A serious construction accident occurred in July 2007. The general contractor sought damages from Stresscon, a subcontracting concrete company, and the parties entered into a settlement agreement before the general contractor had filed suit or initiated arbitration.
Stresscon turned to Travelers Property Casualty Company to indemnify the deal, but the insurer refused pursuant to a clause in the policy that stated: "No insured will, except at that insured's own cost, voluntarily make a payment, assume any obligation, or incur any expense, other than for first aid, without our consent."
The policyholder filed suit and a jury awarded Stresscon damages for bad faith breach of the insurance contract. An appellate panel affirmed the verdict, relying upon the Colorado Supreme Court's 2005 decision inFriedland v. Travelers Indemnity Co. In that case, the court held that insurers are required to demonstrate prejudice from an insured's failure to comply with a notice requirement of its insurance contract.
Extending the holding in Friedland, the appellate court found the no-voluntary-payments provision could relieve Travelers of indemnification only if the insurer suffered prejudice from Stresscon's settlement. Travelers appealed again and the Colorado Supreme Court reversed.
Reviewing the policy considerations that provided the justification for the notice-prejudice rule, the Colorado Supreme Court said they did not apply with the same force to no-voluntary payment-provisions. The timely notice requirements of the occurrence policy in Friedland was a technicality from which insurers could "reap a windfall," the court explained, and did not define the scope of coverage.
"[A]n insurance policy is a contract, the unambiguous terms of which must be enforced as written, unless doing so would violate public policy," the court wrote. "[T]he contract clause at issue in this case, far from amounting to a mere technicality imposed upon an insured in an adhesion contract, was a fundamental term defining the limits or extent of coverage.
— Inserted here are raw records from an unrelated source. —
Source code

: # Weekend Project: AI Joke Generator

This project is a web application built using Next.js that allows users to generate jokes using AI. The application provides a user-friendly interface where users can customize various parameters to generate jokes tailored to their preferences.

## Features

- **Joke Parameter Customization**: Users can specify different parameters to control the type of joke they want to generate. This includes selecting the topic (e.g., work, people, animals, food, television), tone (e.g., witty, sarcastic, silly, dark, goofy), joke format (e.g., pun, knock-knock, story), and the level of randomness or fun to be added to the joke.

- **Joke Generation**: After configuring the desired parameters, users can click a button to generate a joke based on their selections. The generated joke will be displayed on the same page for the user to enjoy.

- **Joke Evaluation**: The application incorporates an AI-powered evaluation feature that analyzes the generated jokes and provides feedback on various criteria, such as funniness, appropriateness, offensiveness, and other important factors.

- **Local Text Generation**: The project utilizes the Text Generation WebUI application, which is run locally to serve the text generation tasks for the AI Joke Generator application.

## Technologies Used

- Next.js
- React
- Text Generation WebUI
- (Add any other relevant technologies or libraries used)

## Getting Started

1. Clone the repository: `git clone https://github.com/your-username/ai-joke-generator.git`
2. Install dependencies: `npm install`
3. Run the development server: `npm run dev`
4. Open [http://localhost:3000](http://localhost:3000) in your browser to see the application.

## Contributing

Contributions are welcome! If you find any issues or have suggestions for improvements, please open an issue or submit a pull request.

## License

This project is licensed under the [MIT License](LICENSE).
This so-called 'no voluntary payments' clause clearly excluded from coverage any payments voluntarily made or obligations voluntarily assumed by the insured without consent, for anything other than first aid. The insurance policy emphatically stated that any such obligations or payments would be made or assumed at the insured's own cost rather than by the insurer."
The no-voluntary-payments clause does not impose a duty on the insured to do anything "whether for the purpose of assisting in the insurer's investigation or defense of a claim, or otherwise," nor does it impose a duty on the policyholder to refrain from doing something, the court noted.
Instead, the no-voluntary-payments clause "actually goes to the scope of the policy's coverage," the court said. "Rather than a provision purporting to bar an insured from voluntarily making payments or incurring expense without the consent of the insurer, for the breach of which the insurer would be absolved of compliance with its obligations under the policy, the no-voluntary-payments provision makes clear that coverage under the policy does not extend to indemnification for such payments or expenses in the first place, and instead, the no-voluntary-payments clause merely specifies that as uncovered expenses they will not be borne by the insurer."
Depriving an insurer of its choice to defend or settle in the first instance has important practical implications for the risks that insurers undertake and the premiums paid by insureds, the court explained, and enforcement of the provision "can hardly be characterized" as reaping a windfall.
Extending the Friedland notice-prejudice rule "would treat no-voluntary-payments clauses of insurance contracts, including the one in this case, as nothing more than a technicality, unenforceable in the absence of prejudice, whether or not any actions of the insurer had exposed its insured to an excess judgment," the court said. "The result of such a rule would be to ignore the competing interests and risks of collusion or fraud … and would effectively deny insurers the ability to contract for the right to defend against third-party claims or negotiate settlements in the first instance. Public policy demands no such restriction on the right to contract."
The court reversed the jury verdict and remanded the case, ordering the trial court to enter a directed verdict for Travelers.